His claim is that the pillows will rise to the top in about two minutes and then be cooked all the way through about a minute after that. He offers great advice (as per usual) to say that you’re better off over-cooking gnocchi than under-cooking it but it’s not like pasta noodles that you can test by throwing against the wall. You take these bitches out and dress them and then find out they’re still doughy. My advice would be to take all of Kenji’s recipes and follow them for assembly as needed then ignore all the temps and cooking times he posts and go source those from more common sources, like those cookbooks that nobody really uses any more that have way better bona fides behind them or go to allrecipes.com and find something similar.
The problems with allrecipes.com are all about attribution. As in, if you accused a recipe on there of sex trafficking then the whole site would get shut down. It’s a company that lives on other people’s ideas being used to sell advertising with none of that money going back to the originators and contributors. (AHEM!)
That beautiful pie baked in a tart pan is my own handiwork. I didn’t bother taking a picture of my gnocchi because I was angry at it but this beautiful beast deserved some shine. And goddamn was it easy and gloriously uneventful!
The filling came from - ta da! - allrecipes.com and the crust, which I didn’t think of a day ahead like you’re supposed to, came from something called instructables. Everything worked exactly as described for both parts and I was able to put this thing together from scratch in about 45 minutes and then bake it in about an hour. That’s perfect and now my wife has to come close to admitting that rhubarb fucking rules.
I’ve loved rhubarb pie from the first time I ever tried it but I’d never made one because who the fuck is out there buying rhubarb? It showed up in my produce box, though, and my mind went a-racin’. I don’t think there are a ton of uses for those rubbery slimy celery looking things and I’d always just lived with an unbased assumption that it’s difficult to work with. It’s not. You just rinse it and chop it and let the oven do its work. Apparently the leaves will actually kill you so be careful if you must when you go to recreate.

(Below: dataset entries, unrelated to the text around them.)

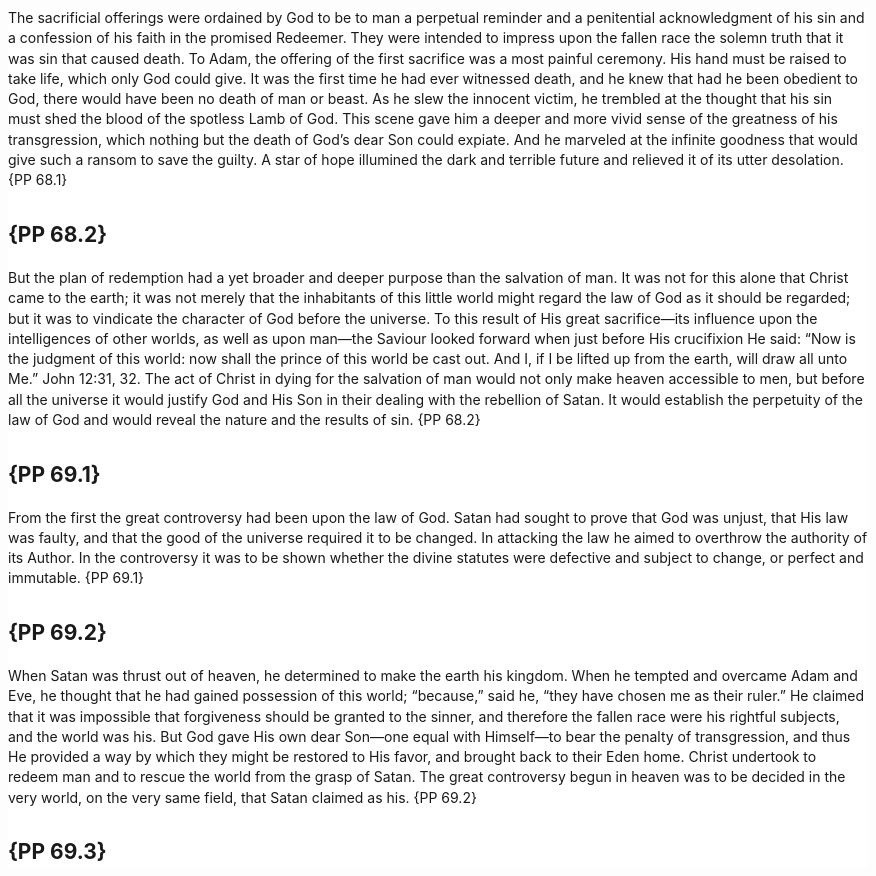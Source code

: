 The sacrificial offerings were ordained by God to be to man a perpetual reminder and a penitential acknowledgment of his sin and a confession of his faith in the promised Redeemer. They were intended to impress upon the fallen race the solemn truth that it was sin that caused death. To Adam, the offering of the first sacrifice was a most painful ceremony. His hand must be raised to take life, which only God could give. It was the first time he had ever witnessed death, and he knew that had he been obedient to God, there would have been no death of man or beast. As he slew the innocent victim, he trembled at the thought that his sin must shed the blood of the spotless Lamb of God. This scene gave him a deeper and more vivid sense of the greatness of his transgression, which nothing but the death of God’s dear Son could expiate. And he marveled at the infinite goodness that would give such a ransom to save the guilty. A star of hope illumined the dark and terrible future and relieved it of its utter desolation. {PP 68.1}

## {PP 68.2}

But the plan of redemption had a yet broader and deeper purpose than the salvation of man. It was not for this alone that Christ came to the earth; it was not merely that the inhabitants of this little world might regard the law of God as it should be regarded; but it was to vindicate the character of God before the universe. To this result of His great sacrifice—its influence upon the intelligences of other worlds, as well as upon man—the Saviour looked forward when just before His crucifixion He said: “Now is the judgment of this world: now shall the prince of this world be cast out. And I, if I be lifted up from the earth, will draw all unto Me.” John 12:31, 32. The act of Christ in dying for the salvation of man would not only make heaven accessible to men, but before all the universe it would justify God and His Son in their dealing with the rebellion of Satan. It would establish the perpetuity of the law of God and would reveal the nature and the results of sin. {PP 68.2}

## {PP 69.1}

From the first the great controversy had been upon the law of God. Satan had sought to prove that God was unjust, that His law was faulty, and that the good of the universe required it to be changed. In attacking the law he aimed to overthrow the authority of its Author. In the controversy it was to be shown whether the divine statutes were defective and subject to change, or perfect and immutable. {PP 69.1}

## {PP 69.2}

When Satan was thrust out of heaven, he determined to make the earth his kingdom. When he tempted and overcame Adam and Eve, he thought that he had gained possession of this world; “because,” said he, “they have chosen me as their ruler.” He claimed that it was impossible that forgiveness should be granted to the sinner, and therefore the fallen race were his rightful subjects, and the world was his. But God gave His own dear Son—one equal with Himself—to bear the penalty of transgression, and thus He provided a way by which they might be restored to His favor, and brought back to their Eden home. Christ undertook to redeem man and to rescue the world from the grasp of Satan. The great controversy begun in heaven was to be decided in the very world, on the very same field, that Satan claimed as his. {PP 69.2}

## {PP 69.3}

The crust was something of a revelation. Pie crusts are usually a horrible pain in the ass in cramped space and you have to plan ahead to let them chill and set before you can use them (usually just a day ahead but that’s still more thought than the average bear wants to put into a dessert they’re mostly going to give away.) The only thing I changed from the way the recipe is written was that I forgot to hold back the egg white for a wash because I cooked it up and gave it to my dog. When I realized the error I just switched to doing a butter rub each time I rotated the pie (about 4 times over the course of baking.)
So the pie came out perfectly and tasted exactly like I wanted my rhubarb pie to taste. It’s fucking beautiful. And Kenji’s gnocchi came out mushy even though I stretched out the cooking time a decent bit (probably 5 total minutes in the water instead of 2-3 as proscribed.) So I’m saying all this to announce a good bye to the recipes of Serious Eats and a renewed devotion to the simplicity found (and then usually exported online because I don’t feel like having a book open in front of me while I cook) in the 1961 edition of Fanny Farmer’s Cookbook that was edited by James Beard himself. That is all.
Was screwing around with different flours today and wound up baking eight pizzas. In the end I was just bored and tired so I threw the last dough together and made a modified version of Kenji's faux Pizza Hut deep dish and it was delicious and easy after a day of Neopolitan experimentation.